The former White House deputy press secretary has held senior communications positions in organisations such as the BitFury Group, the Linux Foundation and, more recently, WestExec Advisors. BitFury Group, a blockchain transaction processor, said on appointing Smith as global chief of communications that it looked forward “to telling the BitFury blockchain story to the world”.
At the 2018 World Economic Forum in Davos, Smith played a major role in promoting blockchain. She leads global initiatives designed to fundamentally change the way the global community does business, transfers value, and opens up new doors to prosperity. But Smith herself once had a poor understanding of blockchain.

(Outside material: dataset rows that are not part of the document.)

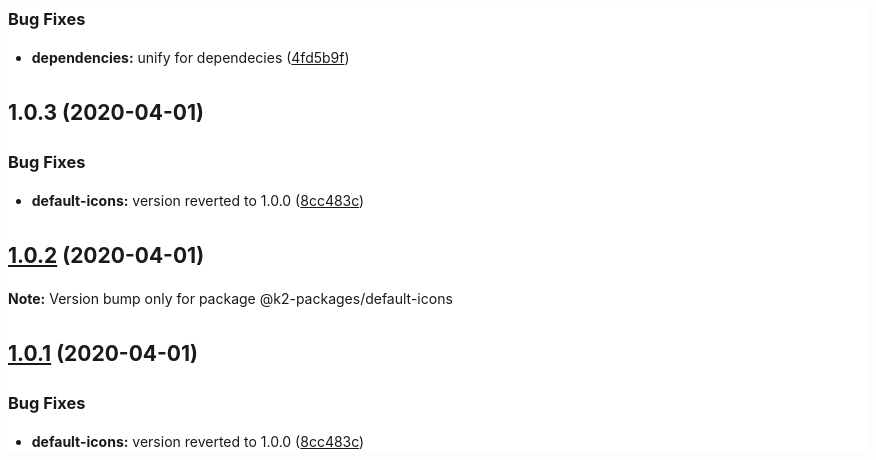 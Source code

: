 ### Bug Fixes

- **dependencies:** unify for dependecies ([4fd5b9f](https://gitlab.com/kontur-private/k2/k2-front-end/commit/4fd5b9fae0e550d2aa30af4334f9e3dbe892e476))

## 1.0.3 (2020-04-01)

### Bug Fixes

- **default-icons:** version reverted to 1.0.0 ([8cc483c](https://gitlab.com/kontur-private/k2/k2-front-end/commit/8cc483ce97d7d2196e3512bae0bcdcb7c7cdc80f))

## [1.0.2](https://gitlab.com/kontur-private/k2/k2-front-end/compare/@k2-packages/default-icons@1.0.1...@k2-packages/default-icons@1.0.2) (2020-04-01)

**Note:** Version bump only for package @k2-packages/default-icons

## [1.0.1](https://gitlab.com/kontur-private/k2/k2-front-end/compare/@k2-packages/default-icons@1.0.2...@k2-packages/default-icons@1.0.1) (2020-04-01)

### Bug Fixes

- **default-icons:** version reverted to 1.0.0 ([8cc483c](https://gitlab.com/kontur-private/k2/k2-front-end/commit/8cc483ce97d7d2196e3512bae0bcdcb7c7cdc80f))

After leaving the White House, and on maternity leave from a job in communications, she was approached by a former colleague who pitched the blockchain opportunity to her.

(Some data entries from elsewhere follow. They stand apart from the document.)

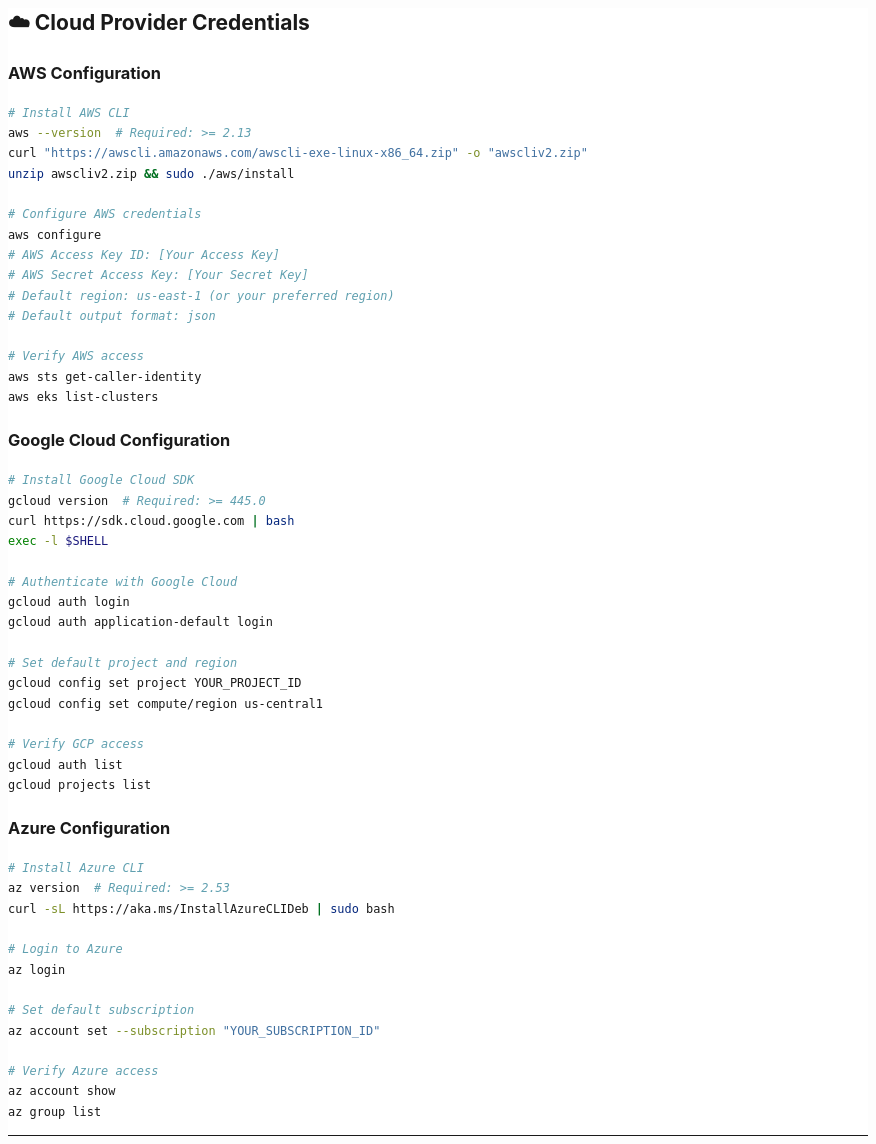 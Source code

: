 
## ☁️ **Cloud Provider Credentials**

### **AWS Configuration**
```bash
# Install AWS CLI
aws --version  # Required: >= 2.13
curl "https://awscli.amazonaws.com/awscli-exe-linux-x86_64.zip" -o "awscliv2.zip"
unzip awscliv2.zip && sudo ./aws/install

# Configure AWS credentials
aws configure
# AWS Access Key ID: [Your Access Key]
# AWS Secret Access Key: [Your Secret Key]
# Default region: us-east-1 (or your preferred region)
# Default output format: json

# Verify AWS access
aws sts get-caller-identity
aws eks list-clusters
```

### **Google Cloud Configuration**
```bash
# Install Google Cloud SDK
gcloud version  # Required: >= 445.0
curl https://sdk.cloud.google.com | bash
exec -l $SHELL

# Authenticate with Google Cloud
gcloud auth login
gcloud auth application-default login

# Set default project and region
gcloud config set project YOUR_PROJECT_ID
gcloud config set compute/region us-central1

# Verify GCP access
gcloud auth list
gcloud projects list
```

### **Azure Configuration**
```bash
# Install Azure CLI
az version  # Required: >= 2.53
curl -sL https://aka.ms/InstallAzureCLIDeb | sudo bash

# Login to Azure
az login

# Set default subscription
az account set --subscription "YOUR_SUBSCRIPTION_ID"

# Verify Azure access
az account show
az group list
```

---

“I think I said something along the lines of, ‘Are you crazy? That’s criminal money, I don’t want anything to do with this’,” she told the BBC.
Smith’s initial concept of blockchain was that it was synonymous with Bitcoin, and in those early days Bitcoin was, for many, synonymous with crime. Further investigation brought home to her the true potential of the technology as an enabler of secure financial transactions – not just between major financial institutions, but between individuals.
“The original internet was created to move information, and it did. The information we send to each other, has to be actually stored somewhere, so it’s stored in databases,” she said. At that time, security wasn’t the primary objective, and data began to accumulate in massive, silo-style databases.
“The problem is hackers are getting really good at getting into those silos, and once they are in, it’s party time.” If hackers gained access to one system, they had access to all. With blockchain, silos are broken up into a decentralised system. The technology results in a decentralised, immutable public record. The data (block) is stored in an indelible, append-only public database (chain).
“Instead of breaking into a house, now you have to break into a town or city full of houses,” she explained. And those hackers would have to break into every block in the entire chain — at exactly the same time.
Smith compares the evolution of blockchain to the evolution of the internet. Early adopters moved fast, as they tend to, and the general public has begun to understand the technology better — and to recognise its potential outside of the world of cryptocurrencies.
“Blockchain technology has the potential to make the world a more efficient, frictionless place. The amount of people around the world living in either broken systems or entirely corrupt systems is staggering. If done right, blockchain could positively reform entire systems.”
The technology has already been incorporated across applications and industries: music streaming services and licensing agreements, global supply chains, transactive energy platforms, health data management, product traceability, environmental footprint tracking, charity accountability, real estate record-keeping, pharmaceutical security, fraud-proof ticketing, smart contracts, secure document exchanges and peer-to-peer payments. And other markets are ripe for disruption.
Smith has two decades of communications experience and her previous posts include policy aide to Congresswoman Nita M Lowey and communications director for former Secretary of State Madeleine Albright. She was traveling press director for Hillary Clinton.
As a member of the World Economic Forum’s Global Future Council, she has helped to shape the narrative around blockchain technology and create a roadmap for its use.
“There is so much opportunity to enhance global expansion, make businesses more profitable and ensure that every individual around the world can profit as well,” she says. “There is a huge trickle-up and -down impact. If we get it right.”